Today I made 4 business calls while carrying my G19. No problem at all. A loose but stylish untucked shirt and no one had a clue. They real key is to *not act like you're carrying a gun.* Something I forgot to mention in the podcast is that too often, I think, people who carry get paranoid that someone will find out they are carrying. So they get worried about it and literally act like they're carrying a gun. That will telegraph the fact that you are carrying and possibly ruin the secret. Just go about your day and normal activities as you normally would. People aren't looking for a gun, with the possible exception of other concealed carriers who probably don't care anyway.

Just yesterday I went to Walgreens late a night. There was a cop standing in front of the door just watching (what I don't know.) He looked at me but his eyes never looked anywhere but straight at my face. So it seems as though as long as you aren't doing anything wrong, even the cops aren't looking for carried guns.

Carry your big guns folks. Just make sure you have the proper belt, holster and clothing, you'll be just fine.


----------



## cougartex (Jan 2, 2010)

Handgun World said:


> Just make sure you have the proper belt, holster and clothing, you'll be just fine.


I agree. A good belt and holster will make a big difference.


----------



## P97 (May 8, 2006)

I'm going on my second license carrying a big CCW. I have carried a Ruger P90DC for a lot of years. I carry at 2:30 IWB in a Milt Sparks VM2HS.


----------



## Handgun World (Oct 28, 2009)

Just curious, how long did you have to wait for that Milt Sparks?


----------



## Bisley (Aug 24, 2008)

I agree, completely.

I went through the entire cycle - full-size double stack (steel and polymer), 1911, subcompact 9mm, snub-nosed revolvers, .380 mouse guns, ankle holsters, crotch holsters, Kangaroo holster, fanny pack, man-purse - you name it, I've tried it, and I have a safe full of SD handguns and a large drawer full of holsters.

But the correct solution for me was to simply settle on a mode of dress that would allow me to carry a double-stack .45 in the Texas heat, and stop worrying so much about getting 'made.' 

Yes - people who know what to look for, and who actually are looking, will notice a lump in your tee-shirt and maybe suspect that you are carrying. But, as suggested above, those folks are probably carrying themselves and are unconcerned. Nobody else cares and they will not notice.

I have managed to carry an XD45 all summer, carrying every day, 10 hours a day, under nothing but the cheap tee shirts I wear to work in. The folks who used to eyeball me at work to see which pocket I was carrying my LCP in think I have stopped carrying altogether. 

And yes, it is uncomfortable as hell, carrying a full size pistol and 24 rounds of .45 ACP. If I'm lucky, I will be griping about that from now on, without ever receiving justification for my decision to do that. I honestly hope and believe that things will play out that way.
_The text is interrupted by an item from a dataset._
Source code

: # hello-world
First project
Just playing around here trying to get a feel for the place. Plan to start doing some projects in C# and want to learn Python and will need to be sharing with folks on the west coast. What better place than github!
If they do, I will be no worse off than having paid for home and auto insurance for all those years, or for having a fire extinguisher in my pickup. 

But if I'm not lucky, I will have immediate access to a weapon that I use pretty well, that can save my own life, and possibly others...and that would easily counter all the arguments to be made about the hassle of carrying a big gun..


----------



## recoilguy (Apr 30, 2009)

I have to agree that dressing properly and having a good holster and belt make a giant differance. I have worn a suit and a dress shirt tucked in and have carried in a meeting. I had to puuf my shirt out a bit at my belt so as to not look sloppy but I wont get the atlethic cut look anymore either. I carried a CW9 for years in a leather Kydex hybrid type holster and loved it. It hide great and was so comfy I would literally not feel it during the day. 

I am now wearing the CZ P-01 at 3:30 IWB tucked. The guys who said don't act like you have a gun are right. It hides very nicely too. I just started carrying the P-01 2 weeks ago because I was thinking of giving the CW to my wife for her carry gun. I need to find a 2 clip holster mfg that makes one for the P-01. Then I will have even more confidence. I may try to make one and see how it works. 

Anyway

Good Holster......very important
Good Belt..........very important
proper dress.....Very important
correct attitude.. the way to pull it off!

RCG


----------



## Packard (Aug 24, 2010)

Handgun World said:


> ... They real key is to *not act like you're carrying a gun.* ...


If you carry all the time this will become second nature. It is only when you carry occasionally that you act like you are carrying a gun.


----------



## MikePapa1 (Sep 7, 2010)

I carry a Sig P226 in a Cross Breed Super Tuck everyday. No problem with concealment even if I remove my suit coat. If you can always carry a full size pistol.


----------



## P97 (May 8, 2006)

Handgun World said:


> Just curious, how long did you have to wait for that Milt Sparks?


I've had the holster of a lot of years. When I got it, it didn't take very long to get it. I'm sure it was less than 2 months.


----------